Radio calls of 7.0 earthquake today may be exercise to test 75 agencies

JANE HULL

Preparing for and responding to various emergencies is central to the Arizona Department of Emergency and Military Affairs mission. On Nov. 4, multiple federal, state, and local agencies, along with representatives from non-governmental, private and voluntary organizations, will conduct a statewide exercise to test their ability to respond to a magnitude 7.0 earthquake.

Amateur radio operators will be testing the use of auxiliary communication 2-7 p.m. during the statewide simulated earthquake exercise. The amateur radio operators will be identifying their radio transmissions with “This is an exercise”; however, the transmission will be on open airways.

The exercise will allow agencies to evaluate their current plans, procedures and capabilities in response to the simulated impacts, including massive structure damage and mass communication disruption, of a hypothetical seismic event.

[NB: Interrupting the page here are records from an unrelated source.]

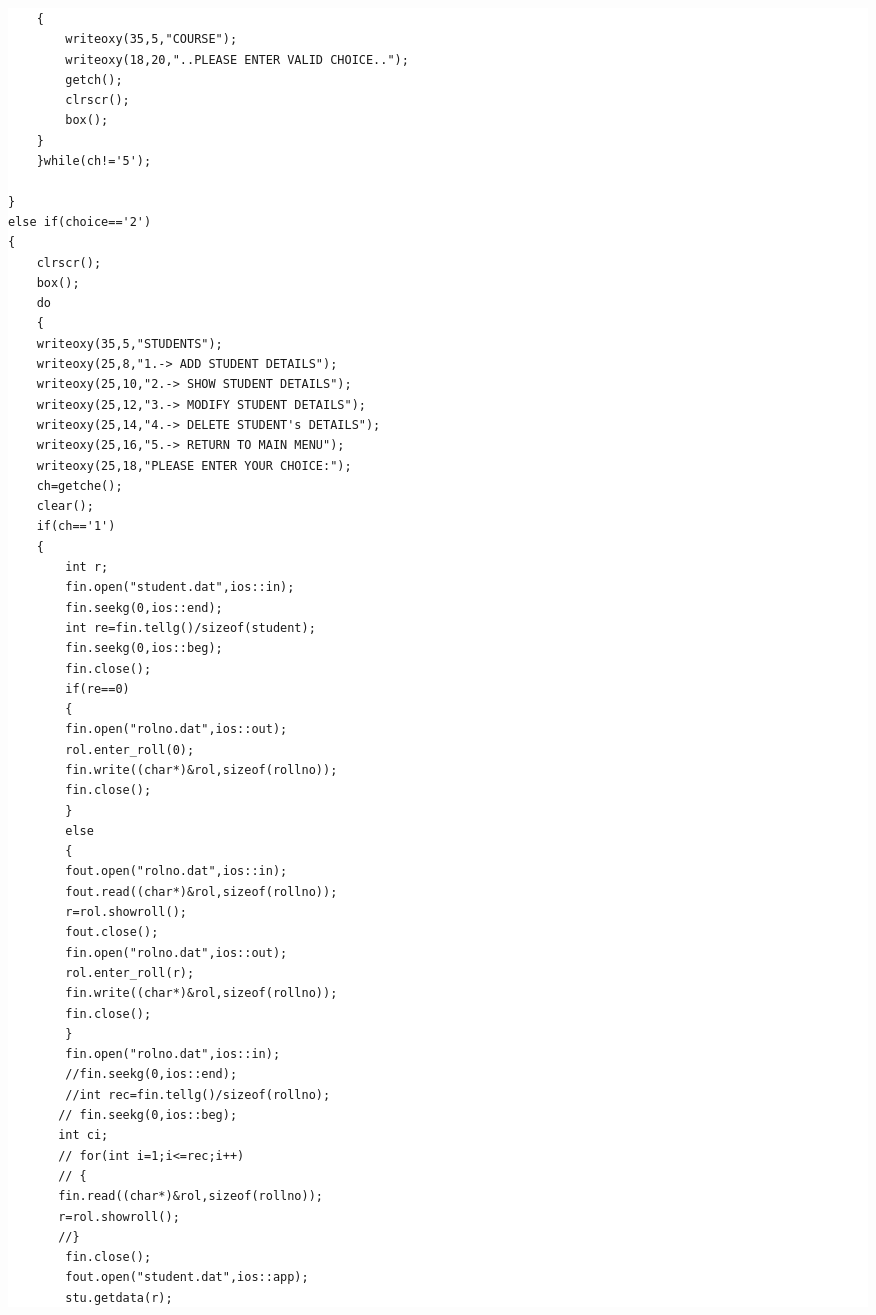 		{
		    writeoxy(35,5,"COURSE");
		    writeoxy(18,20,"..PLEASE ENTER VALID CHOICE..");
		    getch();
		    clrscr();
		    box();
		}
	    }while(ch!='5');

	}
	else if(choice=='2')
	{
	    clrscr();
	    box();
	    do
	    {
		writeoxy(35,5,"STUDENTS");
		writeoxy(25,8,"1.-> ADD STUDENT DETAILS");
		writeoxy(25,10,"2.-> SHOW STUDENT DETAILS");
		writeoxy(25,12,"3.-> MODIFY STUDENT DETAILS");
		writeoxy(25,14,"4.-> DELETE STUDENT's DETAILS");
		writeoxy(25,16,"5.-> RETURN TO MAIN MENU");
		writeoxy(25,18,"PLEASE ENTER YOUR CHOICE:");
		ch=getche();
		clear();
		if(ch=='1')
		{
		    int r;
		    fin.open("student.dat",ios::in);
		    fin.seekg(0,ios::end);
		    int re=fin.tellg()/sizeof(student);
		    fin.seekg(0,ios::beg);
		    fin.close();
		    if(re==0)
		    {
			fin.open("rolno.dat",ios::out);
			rol.enter_roll(0);
			fin.write((char*)&rol,sizeof(rollno));
			fin.close();
		    }
		    else
		    {
			fout.open("rolno.dat",ios::in);
			fout.read((char*)&rol,sizeof(rollno));
			r=rol.showroll();
			fout.close();
			fin.open("rolno.dat",ios::out);
			rol.enter_roll(r);
			fin.write((char*)&rol,sizeof(rollno));
			fin.close();
		    }
		    fin.open("rolno.dat",ios::in);
		    //fin.seekg(0,ios::end);
		    //int rec=fin.tellg()/sizeof(rollno);
		   // fin.seekg(0,ios::beg);
		   int ci;
		   // for(int i=1;i<=rec;i++)
		   // {
		   fin.read((char*)&rol,sizeof(rollno));
		   r=rol.showroll();
		   //}
		    fin.close();
		    fout.open("student.dat",ios::app);
		    stu.getdata(r);
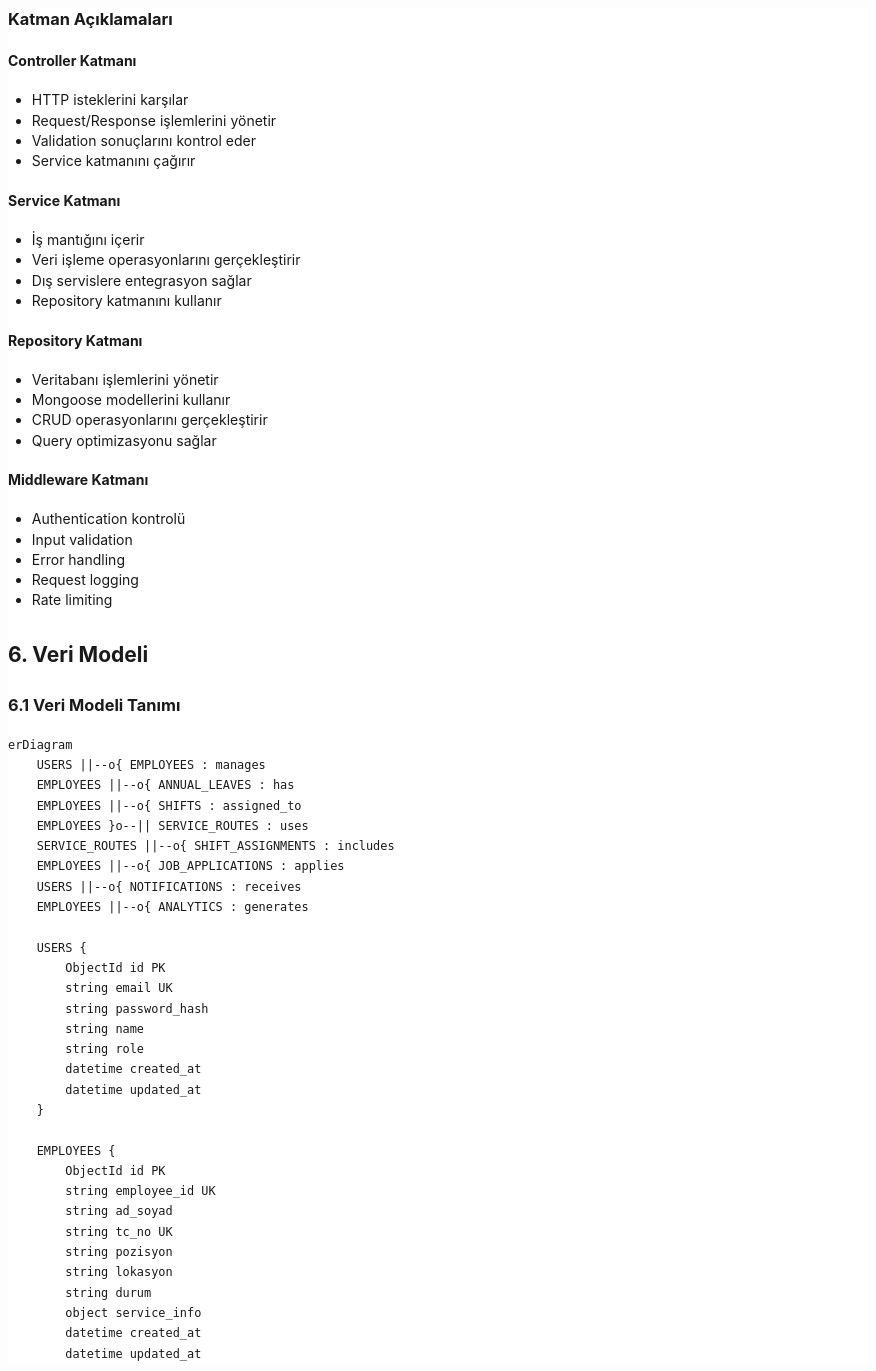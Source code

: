 ### Katman Açıklamaları

#### Controller Katmanı
- HTTP isteklerini karşılar
- Request/Response işlemlerini yönetir
- Validation sonuçlarını kontrol eder
- Service katmanını çağırır

#### Service Katmanı
- İş mantığını içerir
- Veri işleme operasyonlarını gerçekleştirir
- Dış servislere entegrasyon sağlar
- Repository katmanını kullanır

#### Repository Katmanı
- Veritabanı işlemlerini yönetir
- Mongoose modellerini kullanır
- CRUD operasyonlarını gerçekleştirir
- Query optimizasyonu sağlar

#### Middleware Katmanı
- Authentication kontrolü
- Input validation
- Error handling
- Request logging
- Rate limiting

## 6. Veri Modeli

### 6.1 Veri Modeli Tanımı

```mermaid
erDiagram
    USERS ||--o{ EMPLOYEES : manages
    EMPLOYEES ||--o{ ANNUAL_LEAVES : has
    EMPLOYEES ||--o{ SHIFTS : assigned_to
    EMPLOYEES }o--|| SERVICE_ROUTES : uses
    SERVICE_ROUTES ||--o{ SHIFT_ASSIGNMENTS : includes
    EMPLOYEES ||--o{ JOB_APPLICATIONS : applies
    USERS ||--o{ NOTIFICATIONS : receives
    EMPLOYEES ||--o{ ANALYTICS : generates
    
    USERS {
        ObjectId id PK
        string email UK
        string password_hash
        string name
        string role
        datetime created_at
        datetime updated_at
    }
    
    EMPLOYEES {
        ObjectId id PK
        string employee_id UK
        string ad_soyad
        string tc_no UK
        string pozisyon
        string lokasyon
        string durum
        object service_info
        datetime created_at
        datetime updated_at
```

The State Emergency Operations Center, along with county EOCs, will activate for the duration of the day-long functional exercise. A functional exercise is a simulated emergency event that tests and evaluates the coordination, collaboration and roles of various personnel at multiple organizations.

Nov. 4 will include an amateur radio communication exercise to test alternative means of communicating when critical infrastructure fails. Radio operators will participate from their respective home bases.

“Creating plans regarding how to respond to an emergency and then testing those plans with our partners is a big part of emergency management,” said Wendy Smith-Reeve, DEMA’s deputy director. “It allows us to see what works, and what deficiencies need to be addressed. Exercising together helps the whole community be better prepared for potential emergencies.”

The exercise is a good reminder to the public to take a few steps to be prepared in the event of an emergency: create a family communication plan with an out of town contact and an evacuation route; build a 72-hour emergency supplies kit with food, water, first-aid kit, prescriptions, flashlight, batteries, etc.; and be informed of what hazards may occur in your community.